Eric Schmidt e la minaccia cinese

Nel suo prossimo saggio sulla rivoluzione digitale il chairman di Google profetizza l'imminente dominio asiatico nel cyberspazio. Gli hacker d'Oriente sarebbero meglio attrezzati. E protetti da leggi conniventi

Roma - Sulla grande trasformazione della società contemporanea con l'avvento del Web ubiquo, il nuovo saggio scritto dal chairman di Google Eric Schmidt ha annunciato il prossimo dominio cinese nel cyberspazio mondiale. Meglio attrezzati e decisamente più prolifici, gli hacker asiatici prenderanno il sopravvento sulle infrastrutture informatiche delle aziende estere, lasciando gli Stati Uniti in una posizione di evidente svantaggio.
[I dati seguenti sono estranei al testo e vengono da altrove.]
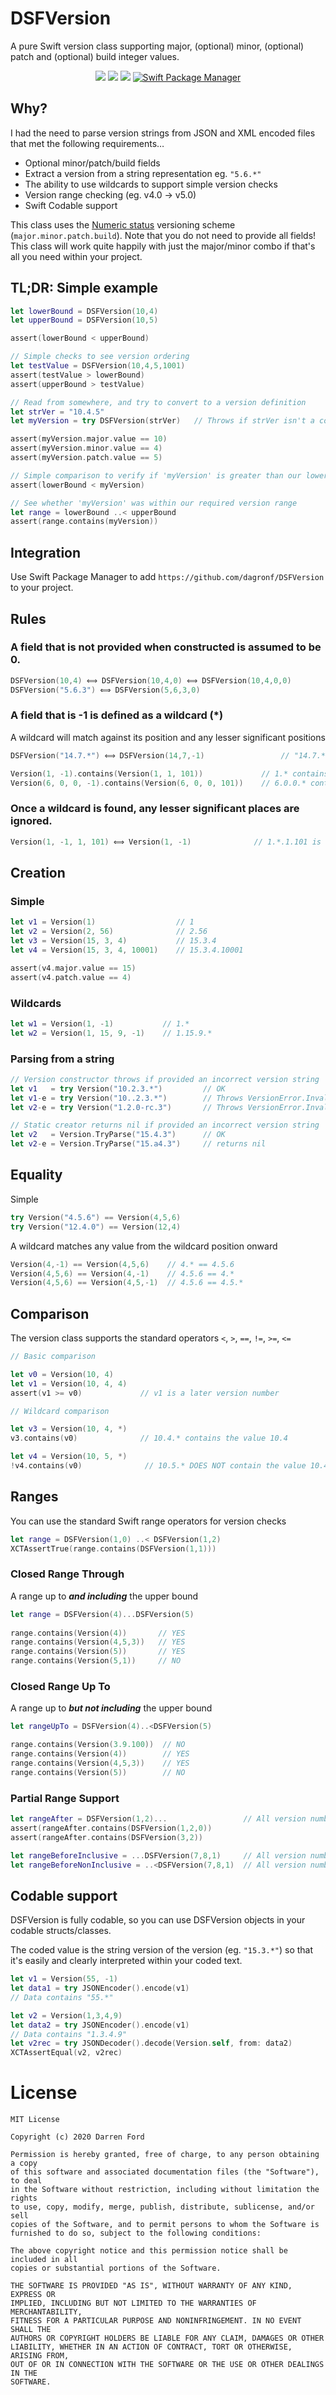 # DSFVersion

A pure Swift version class supporting major, (optional) minor, (optional) patch and (optional) build integer values.

<p align="center">
    <img src="https://img.shields.io/github/v/tag/dagronf/DSFVersion" />
    <img src="https://img.shields.io/badge/Swift-5.0-orange.svg" />
    <img src="https://img.shields.io/badge/License-MIT-lightgrey" />
    <a href="https://swift.org/package-manager">
        <img src="https://img.shields.io/badge/spm-compatible-brightgreen.svg?style=flat" alt="Swift Package Manager" />
    </a>
</p>

## Why?

I had the need to parse version strings from JSON and XML encoded files that met the following requirements…

* Optional minor/patch/build fields
* Extract a version from a string representation eg. `"5.6.*"`
* The ability to use wildcards to support simple version checks
* Version range checking (eg. v4.0 -> v5.0)
* Swift Codable support

This class uses the [Numeric status](https://en.wikipedia.org/wiki/Software_versioning) versioning scheme (`major.minor.patch.build`).  Note that you do not need to provide all fields! This class will work quite happily with just the major/minor combo if that's all you need within your project.

## TL;DR: Simple example

```swift
let lowerBound = DSFVersion(10,4)
let upperBound = DSFVersion(10,5)

assert(lowerBound < upperBound)

// Simple checks to see version ordering
let testValue = DSFVersion(10,4,5,1001)
assert(testValue > lowerBound)
assert(upperBound > testValue)

// Read from somewhere, and try to convert to a version definition
let strVer = "10.4.5"
let myVersion = try DSFVersion(strVer)   // Throws if strVer isn't a compatible version string

assert(myVersion.major.value == 10)
assert(myVersion.minor.value == 4)
assert(myVersion.patch.value == 5)

// Simple comparison to verify if 'myVersion' is greater than our lower bound
assert(lowerBound < myVersion)

// See whether 'myVersion' was within our required version range
let range = lowerBound ..< upperBound
assert(range.contains(myVersion))  
```

## Integration

Use Swift Package Manager to add `https://github.com/dagronf/DSFVersion` to your project.

## Rules

### A field that is not provided when constructed is assumed to be 0. 
```swift
DSFVersion(10,4) ⟺ DSFVersion(10,4,0) ⟺ DSFVersion(10,4,0,0)
DSFVersion("5.6.3") ⟺ DSFVersion(5,6,3,0)
```

### A field that is -1 is defined as a wildcard (*)

A wildcard will match against its position and any lesser significant positions

```swift
DSFVersion("14.7.*") ⟺ DSFVersion(14,7,-1)                 // "14.7.*" is the same as 14.7.-1

Version(1, -1).contains(Version(1, 1, 101))             // 1.* contains 1.1.101
Version(6, 0, 0, -1).contains(Version(6, 0, 0, 101))    // 6.0.0.* contains 6.0.0.101
```
### Once a wildcard is found, any lesser significant places are ignored.

```swift
Version(1, -1, 1, 101) ⟺ Version(1, -1)              // 1.*.1.101 is equivalent to 1.*
```
## Creation

### Simple

```swift
let v1 = Version(1)                  // 1
let v2 = Version(2, 56)              // 2.56
let v3 = Version(15, 3, 4)           // 15.3.4
let v4 = Version(15, 3, 4, 10001)    // 15.3.4.10001

assert(v4.major.value == 15)
assert(v4.patch.value == 4)
```
### Wildcards

```swift
let w1 = Version(1, -1)           // 1.*
let w2 = Version(1, 15, 9, -1)    // 1.15.9.*
```

### Parsing from a string

```swift
// Version constructor throws if provided an incorrect version string
let v1   = try Version("10.2.3.*")         // OK
let v1-e = try Version("10..2.3.*")        // Throws VersionError.InvalidVersionString
let v2-e = try Version("1.2.0-rc.3")       // Throws VersionError.InvalidVersionString

// Static creator returns nil if provided an incorrect version string
let v2   = Version.TryParse("15.4.3")      // OK
let v2-e = Version.TryParse("15.a4.3")     // returns nil
```

## Equality

Simple

```swift
try Version("4.5.6") == Version(4,5,6)
try Version("12.4.0") == Version(12,4)
```

A wildcard matches any value from the wildcard position onward

```swift
Version(4,-1) == Version(4,5,6)    // 4.* == 4.5.6
Version(4,5,6) == Version(4,-1)    // 4.5.6 == 4.*
Version(4,5,6) == Version(4,5,-1)  // 4.5.6 == 4.5.*
```

## Comparison

The version class supports the standard operators `<`, `>`, `==`, `!=`, `>=`, `<=`

```swift
// Basic comparison

let v0 = Version(10, 4)
let v1 = Version(10, 4, 4)
assert(v1 >= v0)             // v1 is a later version number

// Wildcard comparison

let v3 = Version(10, 4, *)
v3.contains(v0)              // 10.4.* contains the value 10.4

let v4 = Version(10, 5, *)
!v4.contains(v0)              // 10.5.* DOES NOT contain the value 10.4
```
## Ranges

You can use the standard Swift range operators for version checks

```swift
let range = DSFVersion(1,0) ..< DSFVersion(1,2)
XCTAssertTrue(range.contains(DSFVersion(1,1)))
```

### Closed Range Through
A range up to **_and including_** the upper bound

```swift
let range = DSFVersion(4)...DSFVersion(5)
   
range.contains(Version(4))       // YES
range.contains(Version(4,5,3))   // YES
range.contains(Version(5))       // YES
range.contains(Version(5,1))     // NO
```

### Closed Range Up To

A range up to **_but not including_** the upper bound

```swift
let rangeUpTo = DSFVersion(4)..<DSFVersion(5)

range.contains(Version(3.9.100))  // NO
range.contains(Version(4))        // YES
range.contains(Version(4,5,3))    // YES
range.contains(Version(5))        // NO
```

### Partial Range Support

```swift
let rangeAfter = DSFVersion(1,2)...	                // All version numbers AFTER and including 1.2
assert(rangeAfter.contains(DSFVersion(1,2,0))
assert(rangeAfter.contains(DSFVersion(3,2))

let rangeBeforeInclusive = ...DSFVersion(7,8,1)     // All version numbers BEFORE and including 7.8.1
let rangeBeforeNonInclusive = ..<DSFVersion(7,8,1)  // All version numbers BEFORE not including 7.8.1
```

## Codable support

DSFVersion is fully codable, so you can use DSFVersion objects in your codable structs/classes.

The coded value is the string version of the version (eg. `"15.3.*"`) so that it's easily and clearly interpreted within your coded text.

```swift
let v1 = Version(55, -1)
let data1 = try JSONEncoder().encode(v1)
// Data contains "55.*"

let v2 = Version(1,3,4,9)
let data2 = try JSONEncoder().encode(v1)
// Data contains "1.3.4.9"
let v2rec = try JSONDecoder().decode(Version.self, from: data2)
XCTAssertEqual(v2, v2rec)
```

# License

```
MIT License

Copyright (c) 2020 Darren Ford

Permission is hereby granted, free of charge, to any person obtaining a copy
of this software and associated documentation files (the "Software"), to deal
in the Software without restriction, including without limitation the rights
to use, copy, modify, merge, publish, distribute, sublicense, and/or sell
copies of the Software, and to permit persons to whom the Software is
furnished to do so, subject to the following conditions:

The above copyright notice and this permission notice shall be included in all
copies or substantial portions of the Software.

THE SOFTWARE IS PROVIDED "AS IS", WITHOUT WARRANTY OF ANY KIND, EXPRESS OR
IMPLIED, INCLUDING BUT NOT LIMITED TO THE WARRANTIES OF MERCHANTABILITY,
FITNESS FOR A PARTICULAR PURPOSE AND NONINFRINGEMENT. IN NO EVENT SHALL THE
AUTHORS OR COPYRIGHT HOLDERS BE LIABLE FOR ANY CLAIM, DAMAGES OR OTHER
LIABILITY, WHETHER IN AN ACTION OF CONTRACT, TORT OR OTHERWISE, ARISING FROM,
OUT OF OR IN CONNECTION WITH THE SOFTWARE OR THE USE OR OTHER DEALINGS IN THE
SOFTWARE.
```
Recensito in anteprima dal quotidiano finanziario Wall Street Journal, il libro The New Digital Age: Reshaping the Future of People, Nations and Business - scritto da Schmidt con il direttore di Google Ideas, Jared Cohen - sarà distribuito ad aprile dall'editore statunitense Random House. Nei primi estratti del saggio, il chairman di BigG ha assegnato alla Cina il primato assoluto nelle operazioni di filtraggio e censura delle informazioni e dei contenuti online.

Accusati da anni di spionaggio cibernetico - ultimo caso, quello che ha coinvolto le fonti dei quotidiani New York Times e Wall Street Journal - gli aggressori cinesi avrebbero guadagnato una sorta di vantaggio competitivo perché favoriti da leggi nazionali molto più morbide di quelle statunitensi. Le aziende a stelle e strisce non potrebbero così ripagare con la stessa moneta, assistendo impotenti al crescente livello di permeabilità tra le operazioni di disturbo informatico e gli aspetti politico-economici della società cinese. (M.V.)